In just 30 days, JobKeeper comes to an end. And national, independent business turnaround and insolvency firm Jirsch Sutherland is urging struggling businesses to act now and seek help – while there's still time.
"JobKeeper has been a godsend for many businesses and while many no longer need the support, there are still countless others that have been relying on it. Its conclusion may be a trigger for financial distress, as many businesses have exhausted their cash resources and won't be able to stand on their own two feet and pay staff wages," says Bradd Morelli, Jirsch Sutherland's National Managing Partner.

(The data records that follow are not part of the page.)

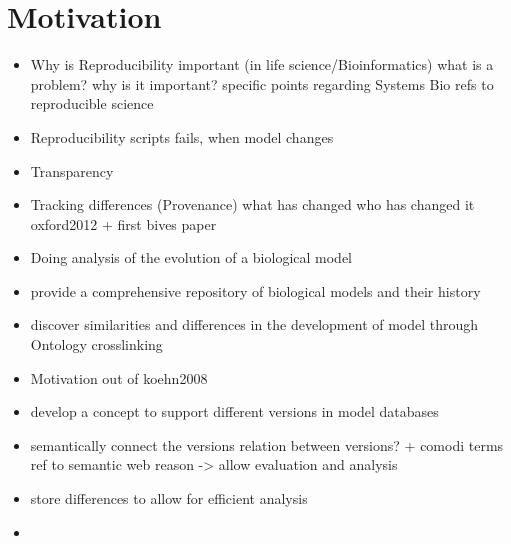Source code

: \section{Motivation}

\begin{itemize}
\item Why is Reproducibility important (in life science/Bioinformatics)
	\subitem what is a problem?
	\subitem why is it important?
	\subitem specific points regarding Systems Bio
	\subitem refs to reproducible science
\item Reproducibility
	\subitem \sedml scripts fails, when model changes

\item Transparency
\item Tracking differences (Provenance)
	\subitem what has changed
	\subitem who has changed it
	\subitem oxford2012 + first bives paper
	
\item Doing analysis of the evolution of a biological model
\item provide a comprehensive repository of biological models and their history
\item discover similarities and differences in the development of model through Ontology crosslinking
\item Motivation out of koehn2008 \cite{Kohn2008}
\end{itemize}

\begin{itemize}
\item develop a concept to support different versions in model databases
	\subitem {}
	\subitem {}
\item semantically connect the versions
	\subitem relation between versions? + comodi terms
	\subitem ref to semantic web
	\subitem reason -> allow evaluation and analysis
\item store differences to allow for efficient analysis
\item {}
\end{itemize}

"It's crucial for business owners and directors to be proactive and to act early if they're in financial distress. There can be options but it's important to understand which process is right and know when to use it. There's a huge difference between early intervention, a controlled process, a reactive process and a forced winding up."
Morelli says there has been an uptick in enquiries for insolvency services, corresponding with end of the insolvent trading moratorium on December 31 and the further scaling back of JobKeeper on January 1.
"A number of 'safety nets' have already been removed and one of the key ones – JobKeeper – ends on March 28. In addition, the temporary restructuring relief, which relates to statutory demands and provides a director of eligible companies with a temporary safe harbour from personal liability for insolvent trading, ends on March 31. There's now even greater need for directors to be fully aware of all the options and act appropriately."
Business owners and directors need to do a simple self-assessment and determine whether, post-stimulus, they have the ability to pay staff wages, tax, rent and superannuation. "Put simply, will your business be able to keep its head above water post-stimulus? If the answer is no, then it's crucial to speak to a trusted adviser like an accountant or business turnaround/insolvency specialist," Morelli says.
He expects that once businesses that are still on JobKeeper receive their last payments in April, the ATO will start to pursue outstanding debts. "While the ATO has been very quiet for almost 12 months, that won't last (their debt book is an estimated $53 billion and they want to recoup this). And that's when we expect to see the insolvency wave building," he says.
Of recent reforms including the Small Business Restructuring and Simplified Liquidation processes, touted by the federal government as some of Australia's most significant reforms, Morelli says "they aren't as simple as they first appear".
"While they encourage earlier intervention, they come with their own level of complexities," he adds. "Despite the reforms, the best and most appropriate appointment may still be a traditional appointment. There are various options, so it's important for business owners to ask for help if unsure. As always, it's crucial to be proactive and to act early."